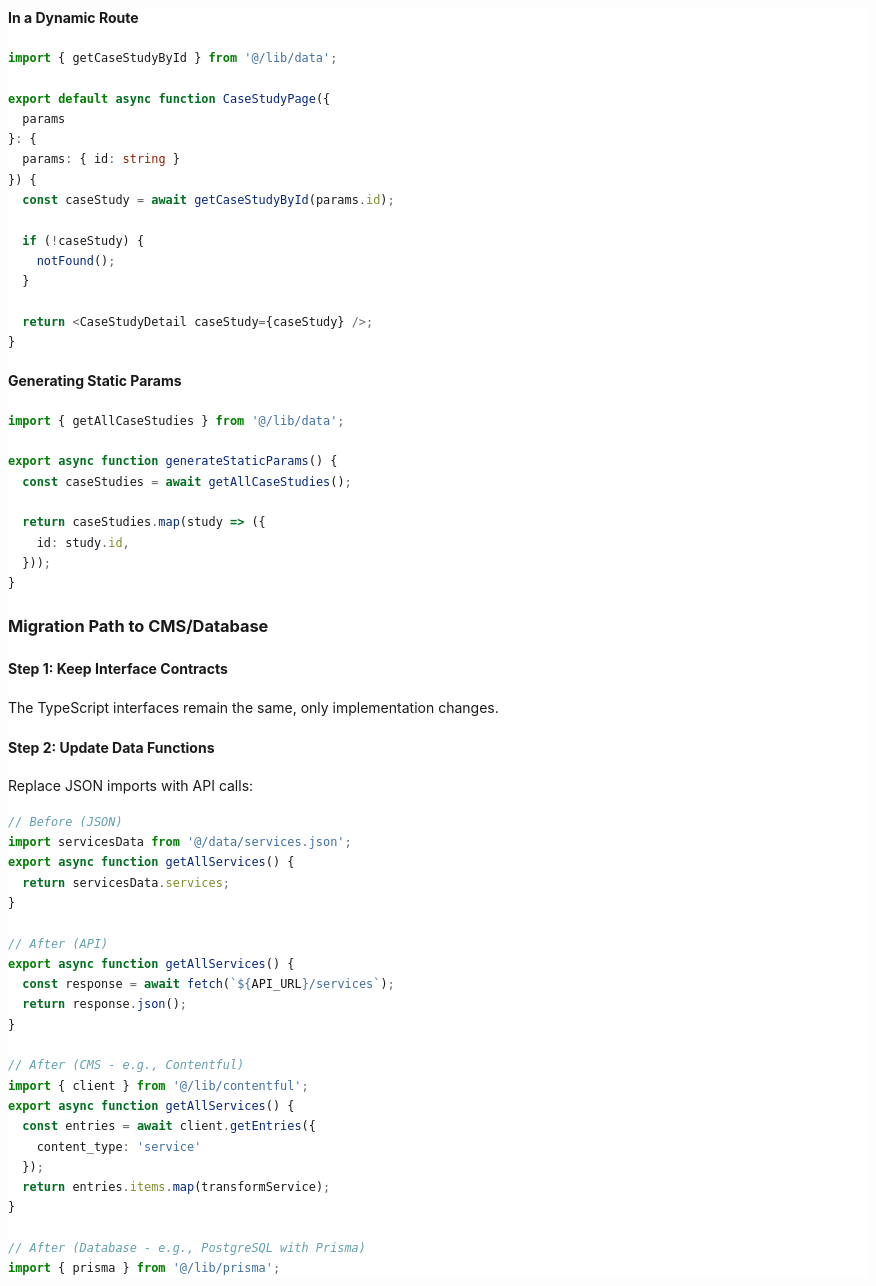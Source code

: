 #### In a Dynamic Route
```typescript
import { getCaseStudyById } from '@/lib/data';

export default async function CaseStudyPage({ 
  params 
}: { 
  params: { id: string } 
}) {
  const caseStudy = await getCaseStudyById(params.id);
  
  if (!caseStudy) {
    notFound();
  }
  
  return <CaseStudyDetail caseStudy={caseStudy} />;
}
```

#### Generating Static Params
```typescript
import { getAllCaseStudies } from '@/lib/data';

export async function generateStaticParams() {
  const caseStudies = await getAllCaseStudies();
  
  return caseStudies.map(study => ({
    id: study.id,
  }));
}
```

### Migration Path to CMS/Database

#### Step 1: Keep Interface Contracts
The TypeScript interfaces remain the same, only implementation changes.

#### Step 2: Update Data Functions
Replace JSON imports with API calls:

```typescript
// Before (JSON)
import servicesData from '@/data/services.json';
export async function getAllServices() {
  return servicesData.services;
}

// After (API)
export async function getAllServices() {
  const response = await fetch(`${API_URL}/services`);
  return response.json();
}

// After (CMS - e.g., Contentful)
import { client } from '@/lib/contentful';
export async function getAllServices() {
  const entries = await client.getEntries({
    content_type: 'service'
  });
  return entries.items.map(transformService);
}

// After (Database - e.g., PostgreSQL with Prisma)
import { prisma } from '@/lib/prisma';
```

◆ ◆ ◆ ◆ ◆

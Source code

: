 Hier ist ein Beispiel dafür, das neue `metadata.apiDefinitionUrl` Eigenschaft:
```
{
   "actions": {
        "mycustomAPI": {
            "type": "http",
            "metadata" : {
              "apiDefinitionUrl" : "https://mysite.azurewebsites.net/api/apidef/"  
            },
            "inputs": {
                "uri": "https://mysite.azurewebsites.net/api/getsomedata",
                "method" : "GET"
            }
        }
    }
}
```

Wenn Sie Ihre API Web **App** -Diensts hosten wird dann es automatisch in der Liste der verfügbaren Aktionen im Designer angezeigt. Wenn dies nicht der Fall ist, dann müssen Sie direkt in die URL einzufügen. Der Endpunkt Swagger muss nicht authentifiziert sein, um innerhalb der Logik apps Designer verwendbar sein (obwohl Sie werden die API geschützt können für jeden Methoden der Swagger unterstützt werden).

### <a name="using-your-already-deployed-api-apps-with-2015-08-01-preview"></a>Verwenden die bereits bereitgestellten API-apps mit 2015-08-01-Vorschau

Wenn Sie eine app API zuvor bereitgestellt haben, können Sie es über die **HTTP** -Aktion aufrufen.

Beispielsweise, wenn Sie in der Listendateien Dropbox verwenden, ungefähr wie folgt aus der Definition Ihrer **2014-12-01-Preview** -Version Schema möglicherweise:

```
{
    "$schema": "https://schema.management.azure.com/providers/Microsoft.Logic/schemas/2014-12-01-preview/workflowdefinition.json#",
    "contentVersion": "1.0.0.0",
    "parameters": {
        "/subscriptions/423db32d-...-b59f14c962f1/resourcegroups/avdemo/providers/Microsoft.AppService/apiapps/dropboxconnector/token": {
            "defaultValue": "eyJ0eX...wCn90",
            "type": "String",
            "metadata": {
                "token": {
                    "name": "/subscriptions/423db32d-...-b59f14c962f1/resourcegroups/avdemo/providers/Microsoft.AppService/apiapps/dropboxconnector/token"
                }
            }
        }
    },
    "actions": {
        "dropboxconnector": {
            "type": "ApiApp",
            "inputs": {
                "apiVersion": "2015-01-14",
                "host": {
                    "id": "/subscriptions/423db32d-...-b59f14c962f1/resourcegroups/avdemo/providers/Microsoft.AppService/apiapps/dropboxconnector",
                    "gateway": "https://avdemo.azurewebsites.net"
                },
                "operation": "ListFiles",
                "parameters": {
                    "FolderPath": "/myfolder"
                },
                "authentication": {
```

◆ ◆ ◆ ◆ ◆

Directions for this task ▸ Give the number of lines in the material above that have the word "name" in them, and nothing more.

Answer ▸ 2